§ **WHAT IS BEING ASKED**: Apart from the images, reproduce all of the data word for word.

START RAW DATA

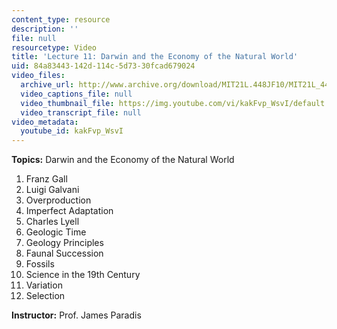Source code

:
 ```yaml
---
content_type: resource
description: ''
file: null
resourcetype: Video
title: 'Lecture 11: Darwin and the Economy of the Natural World'
uid: 84a83443-142d-114c-5d73-30fcad679024
video_files:
  archive_url: http://www.archive.org/download/MIT21L.448JF10/MIT21L_448JF10_lec11_300k.mp4
  video_captions_file: null
  video_thumbnail_file: https://img.youtube.com/vi/kakFvp_WsvI/default.jpg
  video_transcript_file: null
video_metadata:
  youtube_id: kakFvp_WsvI
---
```


**Topics:** Darwin and the Economy of the Natural World

1.  Franz Gall
2.  Luigi Galvani
3.  Overproduction
4.  Imperfect Adaptation
5.  Charles Lyell
6.  Geologic Time
7.  Geology Principles
8.  Faunal Succession
9.  Fossils
10.  Science in the 19th Century
11.  Variation
12.  Selection

**Instructor:** Prof. James Paradis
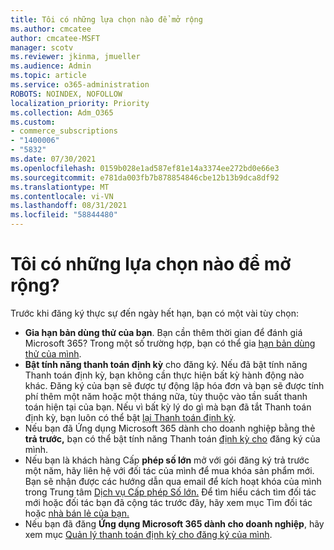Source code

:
 ```yaml
---
title: Tôi có những lựa chọn nào để mở rộng
ms.author: cmcatee
author: cmcatee-MSFT
manager: scotv
ms.reviewer: jkinma, jmueller
ms.audience: Admin
ms.topic: article
ms.service: o365-administration
ROBOTS: NOINDEX, NOFOLLOW
localization_priority: Priority
ms.collection: Adm_O365
ms.custom:
- commerce_subscriptions
- "1400006"
- "5832"
ms.date: 07/30/2021
ms.openlocfilehash: 0159b028e1ad587ef81e14a3374ee272bd0e66e3
ms.sourcegitcommit: e781da003fb7b878854846cbe12b13b9dca8df92
ms.translationtype: MT
ms.contentlocale: vi-VN
ms.lasthandoff: 08/31/2021
ms.locfileid: "58844480"
---
```

# <a name="what-are-my-options-to-extend"></a>Tôi có những lựa chọn nào để mở rộng?

Trước khi đăng ký thực sự đến ngày hết hạn, bạn có một vài tùy chọn:

- **Gia hạn bản dùng thử của bạn**.  Bạn cần thêm thời gian để đánh giá Microsoft 365? Trong một số trường hợp, bạn có thể gia  [hạn bản dùng thử của mình](https://docs.microsoft.com/microsoft-365/commerce/extend-your-trial).  
- **Bật tính năng thanh toán định kỳ** cho đăng ký. Nếu đã bật tính năng Thanh toán định kỳ, bạn không cần thực hiện bất kỳ hành động nào khác. Đăng ký của bạn sẽ được tự động lập hóa đơn và bạn sẽ được tính phí thêm một năm hoặc một tháng nữa, tùy thuộc vào tần suất thanh toán hiện tại của bạn. Nếu vì bất kỳ lý do gì mà bạn đã tắt Thanh toán định kỳ, bạn luôn có thể bật  [lại Thanh toán định kỳ](https://docs.microsoft.com/microsoft-365/commerce/subscriptions/renew-your-subscription).
- Nếu bạn đã Ứng dụng Microsoft 365 dành cho doanh nghiệp bằng thẻ **trả trước,** bạn có thể bật tính năng Thanh toán [định kỳ cho](https://docs.microsoft.com/microsoft-365/commerce/subscriptions/renew-your-subscription) đăng ký của mình.
- Nếu bạn là khách hàng Cấp  **phép số lớn**  mở với gói đăng ký trả trước một năm, hãy liên hệ với đối tác của mình để mua khóa sản phẩm mới. Bạn sẽ nhận được các hướng dẫn qua email để kích hoạt khóa của mình trong Trung tâm [Dịch vụ Cấp phép Số lớn.](https://go.microsoft.com/fwlink/p/?LinkID=282016) Để tìm hiểu cách tìm đối tác mới hoặc đối tác bạn đã cộng tác trước đây, hãy xem mục Tìm đối tác hoặc [nhà bán lẻ của bạn.](https://docs.microsoft.com/microsoft-365/admin/manage/find-your-partner-or-reseller)
- Nếu bạn đã đăng **Ứng dụng Microsoft 365 dành cho doanh nghiệp**, hãy xem mục [Quản lý thanh toán định kỳ cho đăng ký của mình](https://docs.microsoft.com/microsoft-365/commerce/subscriptions/renew-your-subscription).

END RAW DATA

§ **EXERCISE RESPONSE**:
Source code

:
 ```yaml
---
content_type: resource
description: ''
file: null
resourcetype: Video
title: 'Lecture 11: Darwin and the Economy of the Natural World'
uid: 84a83443-142d-114c-5d73-30fcad679024
video_files:
  archive_url: http://www.archive.org/download/MIT21L.448JF10/MIT21L_448JF10_lec11_300k.mp4
  video_captions_file: null
  video_thumbnail_file: https://img.youtube.com/vi/kakFvp_WsvI/default.jpg
  video_transcript_file: null
video_metadata:
  youtube_id: kakFvp_WsvI
---
```


**Topics:** Darwin and the Economy of the Natural World

1.  Franz Gall
2.  Luigi Galvani
3.  Overproduction
4.  Imperfect Adaptation
5.  Charles Lyell
6.  Geologic Time
7.  Geology Principles
8.  Faunal Succession
9.  Fossils
10.  Science in the 19th Century
11.  Variation
12.  Selection

**Instructor:** Prof. James Paradis
Source code

:
 ```yaml
---
title: Tôi có những lựa chọn nào để mở rộng
ms.author: cmcatee
author: cmcatee-MSFT
manager: scotv
ms.reviewer: jkinma, jmueller
ms.audience: Admin
ms.topic: article
ms.service: o365-administration
ROBOTS: NOINDEX, NOFOLLOW
localization_priority: Priority
ms.collection: Adm_O365
ms.custom:
- commerce_subscriptions
- "1400006"
- "5832"
ms.date: 07/30/2021
ms.openlocfilehash: 0159b028e1ad587ef81e14a3374ee272bd0e66e3
ms.sourcegitcommit: e781da003fb7b878854846cbe12b13b9dca8df92
ms.translationtype: MT
ms.contentlocale: vi-VN
ms.lasthandoff: 08/31/2021
ms.locfileid: "58844480"
---
```

# <a name="what-are-my-options-to-extend"></a>Tôi có những lựa chọn nào để mở rộng?

Trước khi đăng ký thực sự đến ngày hết hạn, bạn có một vài tùy chọn:

- **Gia hạn bản dùng thử của bạn**.  Bạn cần thêm thời gian để đánh giá Microsoft 365? Trong một số trường hợp, bạn có thể gia  [hạn bản dùng thử của mình](https://docs.microsoft.com/microsoft-365/commerce/extend-your-trial).  
- **Bật tính năng thanh toán định kỳ** cho đăng ký. Nếu đã bật tính năng Thanh toán định kỳ, bạn không cần thực hiện bất kỳ hành động nào khác. Đăng ký của bạn sẽ được tự động lập hóa đơn và bạn sẽ được tính phí thêm một năm hoặc một tháng nữa, tùy thuộc vào tần suất thanh toán hiện tại của bạn. Nếu vì bất kỳ lý do gì mà bạn đã tắt Thanh toán định kỳ, bạn luôn có thể bật  [lại Thanh toán định kỳ](https://docs.microsoft.com/microsoft-365/commerce/subscriptions/renew-your-subscription).
- Nếu bạn đã Ứng dụng Microsoft 365 dành cho doanh nghiệp bằng thẻ **trả trước,** bạn có thể bật tính năng Thanh toán [định kỳ cho](https://docs.microsoft.com/microsoft-365/commerce/subscriptions/renew-your-subscription) đăng ký của mình.
- Nếu bạn là khách hàng Cấp  **phép số lớn**  mở với gói đăng ký trả trước một năm, hãy liên hệ với đối tác của mình để mua khóa sản phẩm mới. Bạn sẽ nhận được các hướng dẫn qua email để kích hoạt khóa của mình trong Trung tâm [Dịch vụ Cấp phép Số lớn.](https://go.microsoft.com/fwlink/p/?LinkID=282016) Để tìm hiểu cách tìm đối tác mới hoặc đối tác bạn đã cộng tác trước đây, hãy xem mục Tìm đối tác hoặc [nhà bán lẻ của bạn.](https://docs.microsoft.com/microsoft-365/admin/manage/find-your-partner-or-reseller)
- Nếu bạn đã đăng **Ứng dụng Microsoft 365 dành cho doanh nghiệp**, hãy xem mục [Quản lý thanh toán định kỳ cho đăng ký của mình](https://docs.microsoft.com/microsoft-365/commerce/subscriptions/renew-your-subscription).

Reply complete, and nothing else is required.